Seferber etmek ve gerçeğe aykırı bir tablo çizmek amacıyla tekrarlanan haberlere güvenmek yerine, İsrail'deki gerçekleri tamamen ve olduğu gibi öğrenmek, vatandaşlarının görüşlerini bilmek, özellikle İsrail ile yaşanan çeşitli çatışmalarda bölgemizde neler olup bittiğini anlamak için en önemli kaynaklardan biridir. Netanyahu'nun kararlarının arkasında yaygın bir halk desteği olmasaydı, Gazze savaşı patlak vermez veya devam etmezdi. Yüzlerce İsrail askeri ve sivilin ölümüne ve binlercesinin yaralanmasına rağmen iktidarda kalamazdı. Lübnan'da Hizbullah'a, Yemen'de Husilere ve İran'a karşı askeri maceralara girişme riskini alamazdı. Halkın kabulü olmadan savaşı durdurmak, barışı sağlamak veya Filistinlilere haklarını vermek zordur.
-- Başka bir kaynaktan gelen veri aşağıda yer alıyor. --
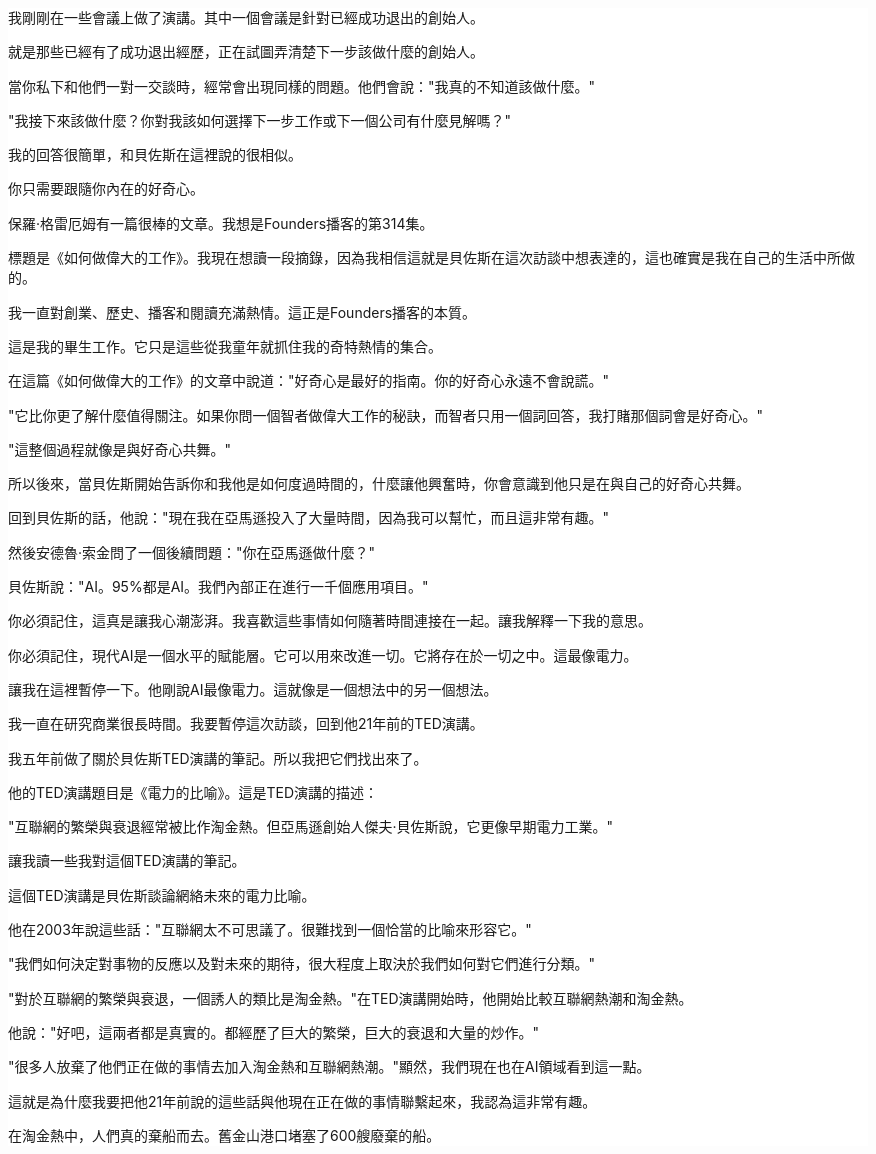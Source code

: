 我剛剛在一些會議上做了演講。其中一個會議是針對已經成功退出的創始人。

就是那些已經有了成功退出經歷，正在試圖弄清楚下一步該做什麼的創始人。

當你私下和他們一對一交談時，經常會出現同樣的問題。他們會說："我真的不知道該做什麼。"

"我接下來該做什麼？你對我該如何選擇下一步工作或下一個公司有什麼見解嗎？"

我的回答很簡單，和貝佐斯在這裡說的很相似。

你只需要跟隨你內在的好奇心。

保羅·格雷厄姆有一篇很棒的文章。我想是Founders播客的第314集。

標題是《如何做偉大的工作》。我現在想讀一段摘錄，因為我相信這就是貝佐斯在這次訪談中想表達的，這也確實是我在自己的生活中所做的。

我一直對創業、歷史、播客和閱讀充滿熱情。這正是Founders播客的本質。

這是我的畢生工作。它只是這些從我童年就抓住我的奇特熱情的集合。

在這篇《如何做偉大的工作》的文章中說道："好奇心是最好的指南。你的好奇心永遠不會說謊。"

"它比你更了解什麼值得關注。如果你問一個智者做偉大工作的秘訣，而智者只用一個詞回答，我打賭那個詞會是好奇心。"

"這整個過程就像是與好奇心共舞。"

所以後來，當貝佐斯開始告訴你和我他是如何度過時間的，什麼讓他興奮時，你會意識到他只是在與自己的好奇心共舞。

回到貝佐斯的話，他說："現在我在亞馬遜投入了大量時間，因為我可以幫忙，而且這非常有趣。"

然後安德魯·索金問了一個後續問題："你在亞馬遜做什麼？"

貝佐斯說："AI。95%都是AI。我們內部正在進行一千個應用項目。"

你必須記住，這真是讓我心潮澎湃。我喜歡這些事情如何隨著時間連接在一起。讓我解釋一下我的意思。

你必須記住，現代AI是一個水平的賦能層。它可以用來改進一切。它將存在於一切之中。這最像電力。

讓我在這裡暫停一下。他剛說AI最像電力。這就像是一個想法中的另一個想法。

我一直在研究商業很長時間。我要暫停這次訪談，回到他21年前的TED演講。

我五年前做了關於貝佐斯TED演講的筆記。所以我把它們找出來了。

他的TED演講題目是《電力的比喻》。這是TED演講的描述：

"互聯網的繁榮與衰退經常被比作淘金熱。但亞馬遜創始人傑夫·貝佐斯說，它更像早期電力工業。"

讓我讀一些我對這個TED演講的筆記。

這個TED演講是貝佐斯談論網絡未來的電力比喻。

他在2003年說這些話："互聯網太不可思議了。很難找到一個恰當的比喻來形容它。"

"我們如何決定對事物的反應以及對未來的期待，很大程度上取決於我們如何對它們進行分類。"

"對於互聯網的繁榮與衰退，一個誘人的類比是淘金熱。"在TED演講開始時，他開始比較互聯網熱潮和淘金熱。

他說："好吧，這兩者都是真實的。都經歷了巨大的繁榮，巨大的衰退和大量的炒作。"

"很多人放棄了他們正在做的事情去加入淘金熱和互聯網熱潮。"顯然，我們現在也在AI領域看到這一點。

這就是為什麼我要把他21年前說的這些話與他現在正在做的事情聯繫起來，我認為這非常有趣。

在淘金熱中，人們真的棄船而去。舊金山港口堵塞了600艘廢棄的船。
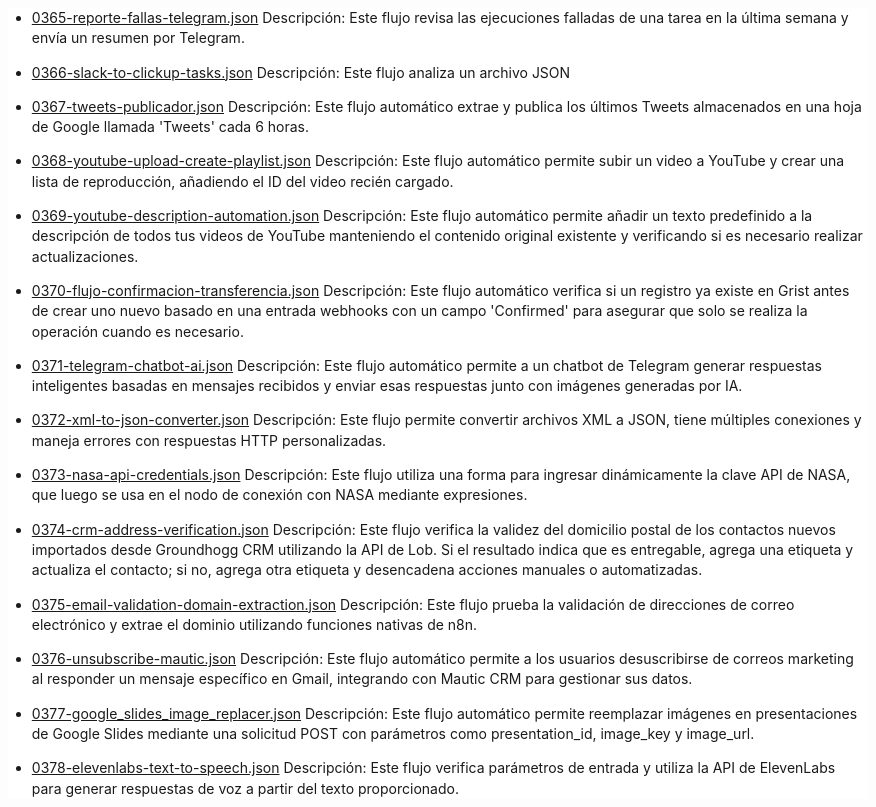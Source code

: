 - [0365-reporte-fallas-telegram.json](workflows/0365-reporte-fallas-telegram.json) Descripción: Este flujo revisa las ejecuciones falladas de una tarea en la última semana y envía un resumen por Telegram.

- [0366-slack-to-clickup-tasks.json](workflows/0366-slack-to-clickup-tasks.json) Descripción: Este flujo analiza un archivo JSON

- [0367-tweets-publicador.json](workflows/0367-tweets-publicador.json) Descripción: Este flujo automático extrae y publica los últimos Tweets almacenados en una hoja de Google llamada 'Tweets' cada 6 horas.

- [0368-youtube-upload-create-playlist.json](workflows/0368-youtube-upload-create-playlist.json) Descripción: Este flujo automático permite subir un video a YouTube y crear una lista de reproducción, añadiendo el ID del video recién cargado.

- [0369-youtube-description-automation.json](workflows/0369-youtube-description-automation.json) Descripción: Este flujo automático permite añadir un texto predefinido a la descripción de todos tus videos de YouTube manteniendo el contenido original existente y verificando si es necesario realizar actualizaciones.

- [0370-flujo-confirmacion-transferencia.json](workflows/0370-flujo-confirmacion-transferencia.json) Descripción: Este flujo automático verifica si un registro ya existe en Grist antes de crear uno nuevo basado en una entrada webhooks con un campo 'Confirmed' para asegurar que solo se realiza la operación cuando es necesario.

- [0371-telegram-chatbot-ai.json](workflows/0371-telegram-chatbot-ai.json) Descripción: Este flujo automático permite a un chatbot de Telegram generar respuestas inteligentes basadas en mensajes recibidos y enviar esas respuestas junto con imágenes generadas por IA.

- [0372-xml-to-json-converter.json](workflows/0372-xml-to-json-converter.json) Descripción: Este flujo permite convertir archivos XML a JSON, tiene múltiples conexiones y maneja errores con respuestas HTTP personalizadas.

- [0373-nasa-api-credentials.json](workflows/0373-nasa-api-credentials.json) Descripción: Este flujo utiliza una forma para ingresar dinámicamente la clave API de NASA, que luego se usa en el nodo de conexión con NASA mediante expresiones.

- [0374-crm-address-verification.json](workflows/0374-crm-address-verification.json) Descripción: Este flujo verifica la validez del domicilio postal de los contactos nuevos importados desde Groundhogg CRM utilizando la API de Lob. Si el resultado indica que es entregable, agrega una etiqueta y actualiza el contacto; si no, agrega otra etiqueta y desencadena acciones manuales o automatizadas.

- [0375-email-validation-domain-extraction.json](workflows/0375-email-validation-domain-extraction.json) Descripción: Este flujo prueba la validación de direcciones de correo electrónico y extrae el dominio utilizando funciones nativas de n8n.

- [0376-unsubscribe-mautic.json](workflows/0376-unsubscribe-mautic.json) Descripción: Este flujo automático permite a los usuarios desuscribirse de correos marketing al responder un mensaje específico en Gmail, integrando con Mautic CRM para gestionar sus datos.

- [0377-google_slides_image_replacer.json](workflows/0377-google_slides_image_replacer.json) Descripción: Este flujo automático permite reemplazar imágenes en presentaciones de Google Slides mediante una solicitud POST con parámetros como presentation_id, image_key y image_url.

- [0378-elevenlabs-text-to-speech.json](workflows/0378-elevenlabs-text-to-speech.json) Descripción: Este flujo verifica parámetros de entrada y utiliza la API de ElevenLabs para generar respuestas de voz a partir del texto proporcionado.
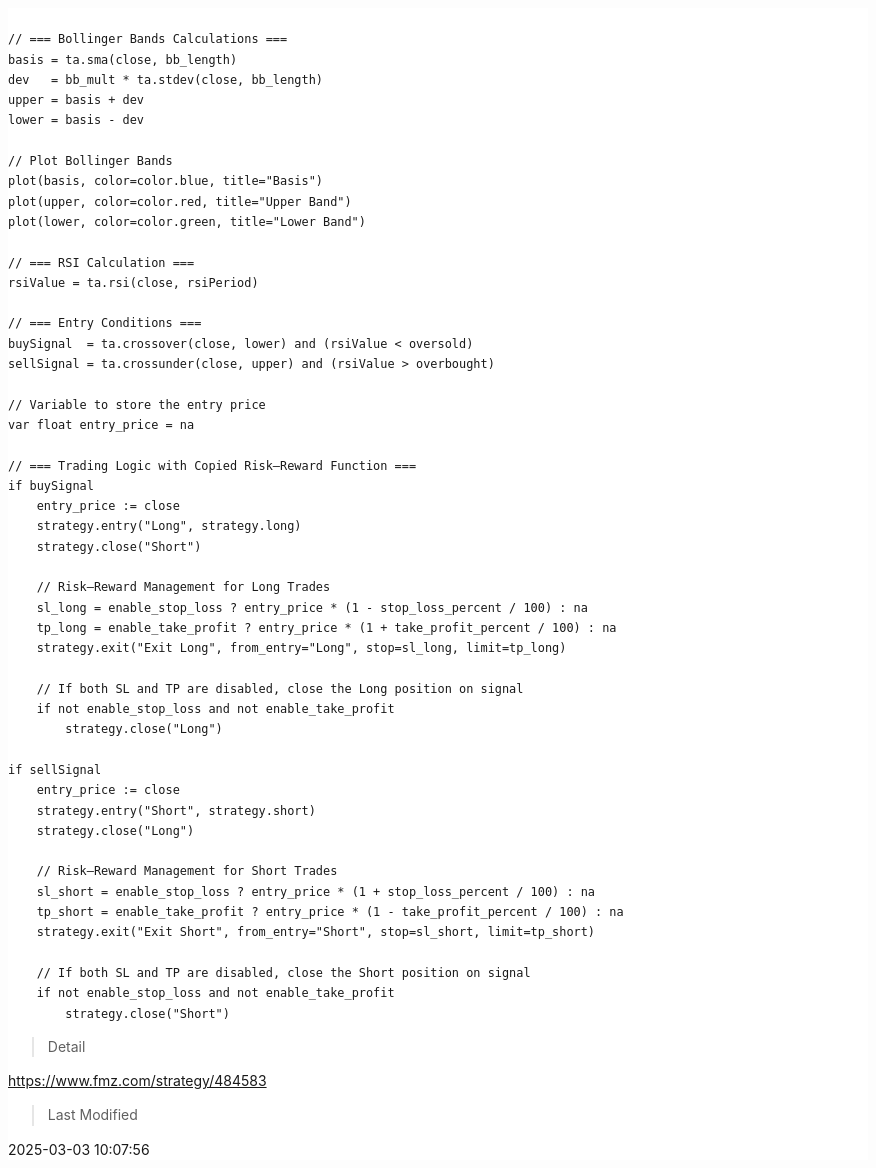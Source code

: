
 ``` pinescript

// === Bollinger Bands Calculations ===
basis = ta.sma(close, bb_length)
dev   = bb_mult * ta.stdev(close, bb_length)
upper = basis + dev
lower = basis - dev

// Plot Bollinger Bands
plot(basis, color=color.blue, title="Basis")
plot(upper, color=color.red, title="Upper Band")
plot(lower, color=color.green, title="Lower Band")

// === RSI Calculation ===
rsiValue = ta.rsi(close, rsiPeriod)

// === Entry Conditions ===
buySignal  = ta.crossover(close, lower) and (rsiValue < oversold)
sellSignal = ta.crossunder(close, upper) and (rsiValue > overbought)

// Variable to store the entry price
var float entry_price = na

// === Trading Logic with Copied Risk–Reward Function ===
if buySignal
    entry_price := close
    strategy.entry("Long", strategy.long)
    strategy.close("Short")
    
    // Risk–Reward Management for Long Trades
    sl_long = enable_stop_loss ? entry_price * (1 - stop_loss_percent / 100) : na
    tp_long = enable_take_profit ? entry_price * (1 + take_profit_percent / 100) : na
    strategy.exit("Exit Long", from_entry="Long", stop=sl_long, limit=tp_long)
    
    // If both SL and TP are disabled, close the Long position on signal
    if not enable_stop_loss and not enable_take_profit
        strategy.close("Long")

if sellSignal
    entry_price := close
    strategy.entry("Short", strategy.short)
    strategy.close("Long")
    
    // Risk–Reward Management for Short Trades
    sl_short = enable_stop_loss ? entry_price * (1 + stop_loss_percent / 100) : na
    tp_short = enable_take_profit ? entry_price * (1 - take_profit_percent / 100) : na
    strategy.exit("Exit Short", from_entry="Short", stop=sl_short, limit=tp_short)
    
    // If both SL and TP are disabled, close the Short position on signal
    if not enable_stop_loss and not enable_take_profit
        strategy.close("Short")

```

> Detail

https://www.fmz.com/strategy/484583

> Last Modified

2025-03-03 10:07:56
Bu, çeşitli görüş, yönelim ve partilerin var olduğu bir alanda siyasi gerilimlerin varlığını ortadan kaldırmaz. Ancak çoğu, çocukların ve kadınların öldürülüp kaçırılması, ardından Gazze'de sivillerin vahşice katledilmesi, açlıktan ölmenin eşiğine getirilmesiyle sonuçlanan Ekim ayındaki korkunç saldırılar sonucunda ahlaki ve siyasi bir ikilem içinde kalmış olmasına rağmen, savaşta hükümetin yanında yer aldı.
Herkesten çok, Filistinlilerin, Arap kamuoyuyla değil, İsrail kamuoyuyla ilişki kurması gerekiyor. Zira Arap kamuoyu, öncelikle kendi davasına inandığı için ikna edilmeye ihtiyacı yok ve ikinci olarak da siyasi pozisyonları etkileyecek nüfuza sahip değil.